WHAT TO DO:
The whole of the data is to be reproduced exactly.

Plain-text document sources
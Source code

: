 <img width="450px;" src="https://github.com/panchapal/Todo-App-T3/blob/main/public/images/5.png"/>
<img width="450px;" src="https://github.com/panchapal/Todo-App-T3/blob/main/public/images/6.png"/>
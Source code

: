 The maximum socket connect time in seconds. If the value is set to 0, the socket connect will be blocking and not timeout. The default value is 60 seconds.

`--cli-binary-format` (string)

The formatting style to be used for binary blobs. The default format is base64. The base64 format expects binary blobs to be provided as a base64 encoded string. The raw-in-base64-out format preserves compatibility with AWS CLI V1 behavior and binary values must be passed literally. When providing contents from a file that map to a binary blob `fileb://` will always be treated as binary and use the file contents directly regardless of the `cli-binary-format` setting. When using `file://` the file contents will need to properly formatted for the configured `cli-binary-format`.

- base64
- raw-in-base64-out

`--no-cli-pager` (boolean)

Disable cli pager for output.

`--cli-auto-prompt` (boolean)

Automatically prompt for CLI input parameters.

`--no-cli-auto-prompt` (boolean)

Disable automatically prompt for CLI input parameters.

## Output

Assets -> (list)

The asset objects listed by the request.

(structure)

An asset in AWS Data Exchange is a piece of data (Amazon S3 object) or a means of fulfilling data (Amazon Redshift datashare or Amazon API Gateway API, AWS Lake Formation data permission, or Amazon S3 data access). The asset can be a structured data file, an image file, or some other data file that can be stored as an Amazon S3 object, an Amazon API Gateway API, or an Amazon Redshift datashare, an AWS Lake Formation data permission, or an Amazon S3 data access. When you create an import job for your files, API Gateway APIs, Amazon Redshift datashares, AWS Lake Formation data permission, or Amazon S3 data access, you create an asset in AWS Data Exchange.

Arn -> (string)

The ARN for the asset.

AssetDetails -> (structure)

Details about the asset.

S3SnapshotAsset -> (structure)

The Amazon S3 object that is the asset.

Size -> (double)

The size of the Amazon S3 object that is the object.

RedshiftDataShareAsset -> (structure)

WRITTEN RESPONSE:
Source code

: <img width="450px;" src="https://github.com/panchapal/Todo-App-T3/blob/main/public/images/5.png"/>
<img width="450px;" src="https://github.com/panchapal/Todo-App-T3/blob/main/public/images/6.png"/>
Source code

: The maximum socket connect time in seconds. If the value is set to 0, the socket connect will be blocking and not timeout. The default value is 60 seconds.

`--cli-binary-format` (string)

The formatting style to be used for binary blobs. The default format is base64. The base64 format expects binary blobs to be provided as a base64 encoded string. The raw-in-base64-out format preserves compatibility with AWS CLI V1 behavior and binary values must be passed literally. When providing contents from a file that map to a binary blob `fileb://` will always be treated as binary and use the file contents directly regardless of the `cli-binary-format` setting. When using `file://` the file contents will need to properly formatted for the configured `cli-binary-format`.

- base64
- raw-in-base64-out

`--no-cli-pager` (boolean)

Disable cli pager for output.

`--cli-auto-prompt` (boolean)

Automatically prompt for CLI input parameters.

`--no-cli-auto-prompt` (boolean)

Disable automatically prompt for CLI input parameters.

## Output

Assets -> (list)

The asset objects listed by the request.

(structure)

An asset in AWS Data Exchange is a piece of data (Amazon S3 object) or a means of fulfilling data (Amazon Redshift datashare or Amazon API Gateway API, AWS Lake Formation data permission, or Amazon S3 data access). The asset can be a structured data file, an image file, or some other data file that can be stored as an Amazon S3 object, an Amazon API Gateway API, or an Amazon Redshift datashare, an AWS Lake Formation data permission, or an Amazon S3 data access. When you create an import job for your files, API Gateway APIs, Amazon Redshift datashares, AWS Lake Formation data permission, or Amazon S3 data access, you create an asset in AWS Data Exchange.

Arn -> (string)

The ARN for the asset.

AssetDetails -> (structure)

Details about the asset.

S3SnapshotAsset -> (structure)

The Amazon S3 object that is the asset.

Size -> (double)

The size of the Amazon S3 object that is the object.

RedshiftDataShareAsset -> (structure)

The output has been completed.